Persuasion (2022) - Unfashionably late to the party

Credit: allocine.fr

Since her death in 1817, one cannot say that Jane Austen has been short on reworkings of her novels. There have been literary spin offs (Seth Grahame-Smith’s Pride and Prejudice and Zombies), cult 80s films loosely modelled around character archetypes (Amy Heckerling’s Clueless), and straight, clean cut adaptations that have left the world swooning (Joe Wright’s Pride and Prejudice, featuring Matthew Macfadyen’s famous hand flex). Some have been happily welcomed, others disregarded and discarded. Perhaps it is that there have been too many. Perhaps it is that as a result, there has been an active effort to break the mould, to differentiate a new release from the previously established myriad of Austen Adaptations. The latest Persuasion, a Netflix original directed by Carrie Cracknell, could not have better epitomised this struggle.

Closely following Autumn de Wilde’s Emma., which strove to saturate and caricaturise Austen’s meddling protagonist, Persuasion is nevertheless another story altogether, a bobbing calamity that oscillates somewhere between serious period drama and modern day Bridget Jones. Dakota Johnson is perfectly adequate as the mournful Anne Elliot, pining over a long-lost love from over seven years ago. Desperate and romantic, she drinks wine from the bottle, clutching a white rabbit to her chest, and breaks the fourth wall repetitively, using one anachronism too many in the process.
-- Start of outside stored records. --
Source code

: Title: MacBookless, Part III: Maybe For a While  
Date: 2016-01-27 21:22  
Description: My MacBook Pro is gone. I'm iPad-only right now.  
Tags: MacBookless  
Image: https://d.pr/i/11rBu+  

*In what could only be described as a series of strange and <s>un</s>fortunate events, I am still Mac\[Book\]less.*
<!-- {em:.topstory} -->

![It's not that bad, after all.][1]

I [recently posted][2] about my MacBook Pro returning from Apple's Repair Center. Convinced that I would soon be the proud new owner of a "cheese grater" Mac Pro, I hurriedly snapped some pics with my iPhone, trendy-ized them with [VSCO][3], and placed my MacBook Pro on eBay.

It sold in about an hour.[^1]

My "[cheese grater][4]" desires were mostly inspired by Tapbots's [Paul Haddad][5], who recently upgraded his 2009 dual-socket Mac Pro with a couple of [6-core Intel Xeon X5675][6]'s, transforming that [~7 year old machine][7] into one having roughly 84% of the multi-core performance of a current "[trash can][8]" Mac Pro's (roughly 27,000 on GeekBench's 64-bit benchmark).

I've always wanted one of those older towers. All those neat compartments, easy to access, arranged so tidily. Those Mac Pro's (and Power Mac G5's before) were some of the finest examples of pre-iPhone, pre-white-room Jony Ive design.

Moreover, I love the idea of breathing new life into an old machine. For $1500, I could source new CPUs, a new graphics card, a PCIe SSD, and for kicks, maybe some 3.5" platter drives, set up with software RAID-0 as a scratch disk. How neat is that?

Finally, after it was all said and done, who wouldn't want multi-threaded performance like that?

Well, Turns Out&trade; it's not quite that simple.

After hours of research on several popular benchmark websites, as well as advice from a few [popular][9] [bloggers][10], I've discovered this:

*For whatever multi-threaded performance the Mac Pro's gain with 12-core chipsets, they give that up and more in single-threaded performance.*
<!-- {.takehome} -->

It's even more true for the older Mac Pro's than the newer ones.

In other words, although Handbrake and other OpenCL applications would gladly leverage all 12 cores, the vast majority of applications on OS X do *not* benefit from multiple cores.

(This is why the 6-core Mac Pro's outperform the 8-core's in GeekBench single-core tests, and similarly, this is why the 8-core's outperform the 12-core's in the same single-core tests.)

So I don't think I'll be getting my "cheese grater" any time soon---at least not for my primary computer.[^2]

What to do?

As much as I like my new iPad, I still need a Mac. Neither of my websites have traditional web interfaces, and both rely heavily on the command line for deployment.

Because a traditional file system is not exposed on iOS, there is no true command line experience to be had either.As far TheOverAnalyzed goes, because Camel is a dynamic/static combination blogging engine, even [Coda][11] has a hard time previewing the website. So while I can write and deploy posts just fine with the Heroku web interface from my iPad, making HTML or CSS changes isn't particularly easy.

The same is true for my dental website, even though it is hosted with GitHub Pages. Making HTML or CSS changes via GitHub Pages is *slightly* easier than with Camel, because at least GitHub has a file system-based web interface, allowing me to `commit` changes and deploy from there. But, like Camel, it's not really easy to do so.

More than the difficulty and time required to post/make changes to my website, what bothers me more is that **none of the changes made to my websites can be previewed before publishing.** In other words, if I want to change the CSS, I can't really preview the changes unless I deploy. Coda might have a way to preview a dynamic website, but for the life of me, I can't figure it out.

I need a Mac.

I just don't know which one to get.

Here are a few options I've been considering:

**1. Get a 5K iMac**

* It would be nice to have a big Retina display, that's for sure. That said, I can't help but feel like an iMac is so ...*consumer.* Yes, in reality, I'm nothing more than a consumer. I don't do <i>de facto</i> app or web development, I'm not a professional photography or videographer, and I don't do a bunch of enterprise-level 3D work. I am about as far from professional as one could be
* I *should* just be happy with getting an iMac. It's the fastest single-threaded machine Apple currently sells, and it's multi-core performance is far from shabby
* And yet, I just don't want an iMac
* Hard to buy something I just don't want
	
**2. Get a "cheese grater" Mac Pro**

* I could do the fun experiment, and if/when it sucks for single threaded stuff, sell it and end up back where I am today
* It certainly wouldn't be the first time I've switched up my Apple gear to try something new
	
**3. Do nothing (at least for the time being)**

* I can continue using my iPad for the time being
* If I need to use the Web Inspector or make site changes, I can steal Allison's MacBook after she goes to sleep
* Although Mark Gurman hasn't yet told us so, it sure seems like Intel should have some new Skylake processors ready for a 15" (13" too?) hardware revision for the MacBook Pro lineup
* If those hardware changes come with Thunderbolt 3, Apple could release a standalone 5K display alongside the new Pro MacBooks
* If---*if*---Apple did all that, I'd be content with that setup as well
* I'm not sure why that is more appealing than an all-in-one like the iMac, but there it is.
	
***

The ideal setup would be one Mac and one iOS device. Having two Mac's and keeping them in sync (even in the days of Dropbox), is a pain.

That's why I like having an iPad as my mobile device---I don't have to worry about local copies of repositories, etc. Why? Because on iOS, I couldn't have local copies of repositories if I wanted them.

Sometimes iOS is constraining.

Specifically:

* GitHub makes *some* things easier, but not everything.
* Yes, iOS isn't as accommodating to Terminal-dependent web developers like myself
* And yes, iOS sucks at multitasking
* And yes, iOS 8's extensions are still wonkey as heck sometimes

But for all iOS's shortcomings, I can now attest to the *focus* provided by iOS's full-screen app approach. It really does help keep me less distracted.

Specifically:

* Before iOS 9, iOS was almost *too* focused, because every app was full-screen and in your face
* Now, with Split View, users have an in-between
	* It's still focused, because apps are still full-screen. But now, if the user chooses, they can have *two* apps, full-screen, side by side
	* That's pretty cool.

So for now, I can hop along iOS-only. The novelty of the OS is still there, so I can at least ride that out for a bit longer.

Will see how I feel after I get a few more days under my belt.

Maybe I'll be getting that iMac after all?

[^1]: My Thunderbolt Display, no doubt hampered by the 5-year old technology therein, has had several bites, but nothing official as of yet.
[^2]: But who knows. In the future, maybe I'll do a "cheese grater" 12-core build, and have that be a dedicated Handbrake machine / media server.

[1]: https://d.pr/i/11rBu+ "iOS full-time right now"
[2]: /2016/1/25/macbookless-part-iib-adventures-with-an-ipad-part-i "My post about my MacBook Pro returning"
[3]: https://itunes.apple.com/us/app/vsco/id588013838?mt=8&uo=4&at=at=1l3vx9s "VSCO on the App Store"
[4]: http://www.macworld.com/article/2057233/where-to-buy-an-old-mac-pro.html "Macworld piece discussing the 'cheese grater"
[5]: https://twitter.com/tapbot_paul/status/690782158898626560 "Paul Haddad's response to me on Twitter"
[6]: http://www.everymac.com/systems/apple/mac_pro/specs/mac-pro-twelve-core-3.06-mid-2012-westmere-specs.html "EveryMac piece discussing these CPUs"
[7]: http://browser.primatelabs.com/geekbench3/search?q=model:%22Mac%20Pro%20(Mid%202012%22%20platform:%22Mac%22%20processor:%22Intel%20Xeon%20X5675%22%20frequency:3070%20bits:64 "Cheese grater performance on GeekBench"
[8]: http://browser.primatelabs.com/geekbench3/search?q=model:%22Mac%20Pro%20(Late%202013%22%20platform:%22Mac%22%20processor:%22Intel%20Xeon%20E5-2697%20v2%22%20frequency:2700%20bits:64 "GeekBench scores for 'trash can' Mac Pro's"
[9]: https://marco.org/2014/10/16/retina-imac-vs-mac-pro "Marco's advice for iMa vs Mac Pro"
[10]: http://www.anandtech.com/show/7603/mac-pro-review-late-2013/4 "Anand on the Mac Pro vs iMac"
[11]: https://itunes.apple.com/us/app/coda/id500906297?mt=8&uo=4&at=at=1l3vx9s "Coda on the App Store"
Her leading man is Cosmo Jarvis, whose performance is no doubt the worst of the lot, stiff, joyless, lacking in every quality an Austen hero needs. Richard E Grant’s debt-ridden Papa and Mia McKenna-Bruce’s rude and selfish sister Mary, annoyingly dismissive of her children to the point of cruelty (whether her childish and abusive attitude is supposed to be funny is a mystery) also fail to provide the supposed humour and depth Persuasion needs to be saved. The plot drags along, mistimed to the point that it is laughable: in one scene, Johnson and Jarvis are on the brink of rekindling their romance, put on hold eight years prior. In the next, she has disregarded him and moved on to Mr William Elliot (Henry Golding, and possibly the only actor in the entire film who has remembered to actually act). Whether it is the choice of modernisation, the cast or the bland cinematography, one wonders in the end what the point of it even was.